RECORDED INFORMATION below:

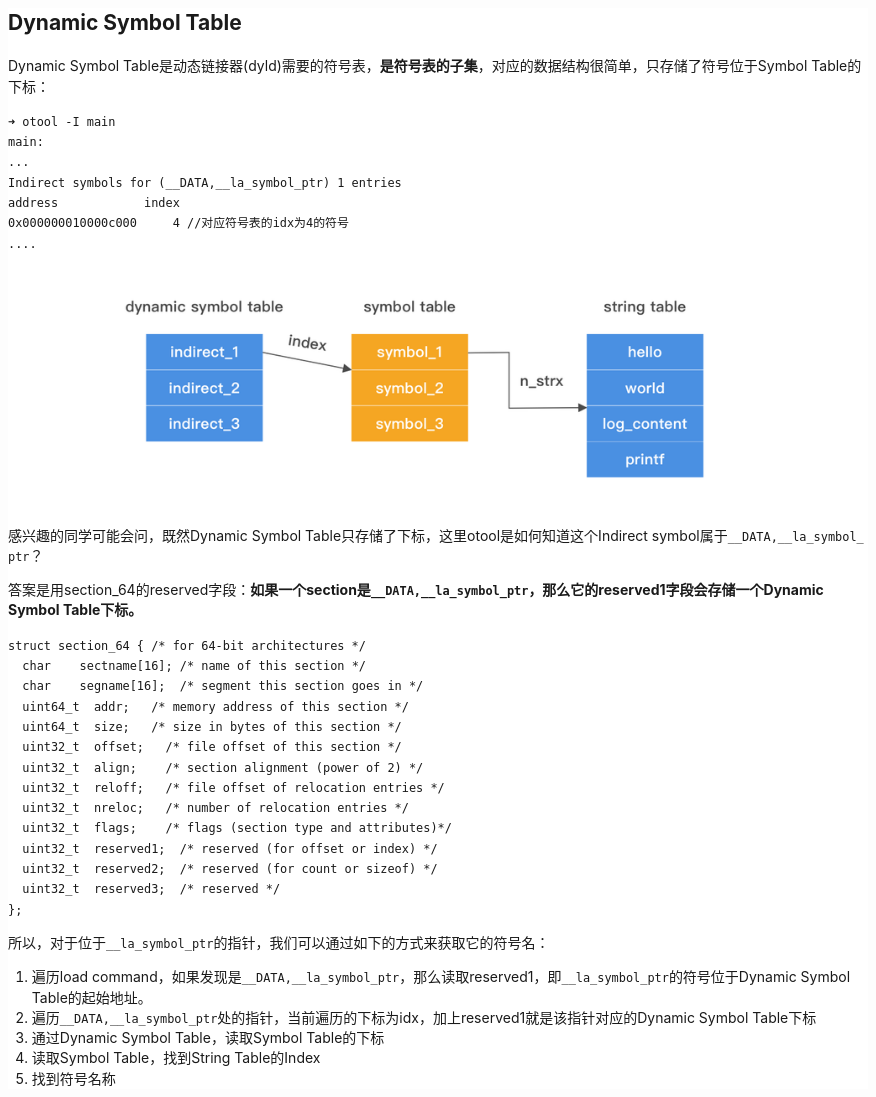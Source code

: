 ## Dynamic Symbol Table

Dynamic Symbol Table是动态链接器(dyld)需要的符号表，**是符号表的子集**，对应的数据结构很简单，只存储了符号位于Symbol Table的下标：

```
➜ otool -I main 
main:
...
Indirect symbols for (__DATA,__la_symbol_ptr) 1 entries
address            index
0x000000010000c000     4 //对应符号表的idx为4的符号
....
```

<img src="./images/symbol/img20.png">

感兴趣的同学可能会问，既然Dynamic Symbol Table只存储了下标，这里otool是如何知道这个Indirect symbol属于`__DATA,__la_symbol_ptr`？

答案是用section_64的reserved字段：**如果一个section是`__DATA,__la_symbol_ptr`，那么它的reserved1字段会存储一个Dynamic Symbol Table下标。**

```
struct section_64 { /* for 64-bit architectures */
  char    sectname[16]; /* name of this section */
  char    segname[16];  /* segment this section goes in */
  uint64_t  addr;   /* memory address of this section */
  uint64_t  size;   /* size in bytes of this section */
  uint32_t  offset;   /* file offset of this section */
  uint32_t  align;    /* section alignment (power of 2) */
  uint32_t  reloff;   /* file offset of relocation entries */
  uint32_t  nreloc;   /* number of relocation entries */
  uint32_t  flags;    /* flags (section type and attributes)*/
  uint32_t  reserved1;  /* reserved (for offset or index) */
  uint32_t  reserved2;  /* reserved (for count or sizeof) */
  uint32_t  reserved3;  /* reserved */
};
```

所以，对于位于`__la_symbol_ptr`的指针，我们可以通过如下的方式来获取它的符号名：

1. 遍历load command，如果发现是`__DATA,__la_symbol_ptr`，那么读取reserved1，即`__la_symbol_ptr`的符号位于Dynamic Symbol Table的起始地址。
2. 遍历`__DATA,__la_symbol_ptr`处的指针，当前遍历的下标为idx，加上reserved1就是该指针对应的Dynamic Symbol Table下标
3. 通过Dynamic Symbol Table，读取Symbol Table的下标
4. 读取Symbol Table，找到String Table的Index
5. 找到符号名称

End of RECORDED INFORMATION.

* **WHAT YOU SHOULD DO**:
Return every line shown above without changing a word, and skip the pictures.

* **SOLUTION BELOW**:
Source code

: ## Dynamic Symbol Table

Dynamic Symbol Table是动态链接器(dyld)需要的符号表，**是符号表的子集**，对应的数据结构很简单，只存储了符号位于Symbol Table的下标：

```
➜ otool -I main 
main:
...
Indirect symbols for (__DATA,__la_symbol_ptr) 1 entries
address            index
0x000000010000c000     4 //对应符号表的idx为4的符号
....
```

<img src="./images/symbol/img20.png">

感兴趣的同学可能会问，既然Dynamic Symbol Table只存储了下标，这里otool是如何知道这个Indirect symbol属于`__DATA,__la_symbol_ptr`？

答案是用section_64的reserved字段：**如果一个section是`__DATA,__la_symbol_ptr`，那么它的reserved1字段会存储一个Dynamic Symbol Table下标。**

```
struct section_64 { /* for 64-bit architectures */
  char    sectname[16]; /* name of this section */
  char    segname[16];  /* segment this section goes in */
  uint64_t  addr;   /* memory address of this section */
  uint64_t  size;   /* size in bytes of this section */
  uint32_t  offset;   /* file offset of this section */
  uint32_t  align;    /* section alignment (power of 2) */
  uint32_t  reloff;   /* file offset of relocation entries */
  uint32_t  nreloc;   /* number of relocation entries */
  uint32_t  flags;    /* flags (section type and attributes)*/
  uint32_t  reserved1;  /* reserved (for offset or index) */
  uint32_t  reserved2;  /* reserved (for count or sizeof) */
  uint32_t  reserved3;  /* reserved */
};
```

所以，对于位于`__la_symbol_ptr`的指针，我们可以通过如下的方式来获取它的符号名：

1. 遍历load command，如果发现是`__DATA,__la_symbol_ptr`，那么读取reserved1，即`__la_symbol_ptr`的符号位于Dynamic Symbol Table的起始地址。
2. 遍历`__DATA,__la_symbol_ptr`处的指针，当前遍历的下标为idx，加上reserved1就是该指针对应的Dynamic Symbol Table下标
3. 通过Dynamic Symbol Table，读取Symbol Table的下标
4. 读取Symbol Table，找到String Table的Index
5. 找到符号名称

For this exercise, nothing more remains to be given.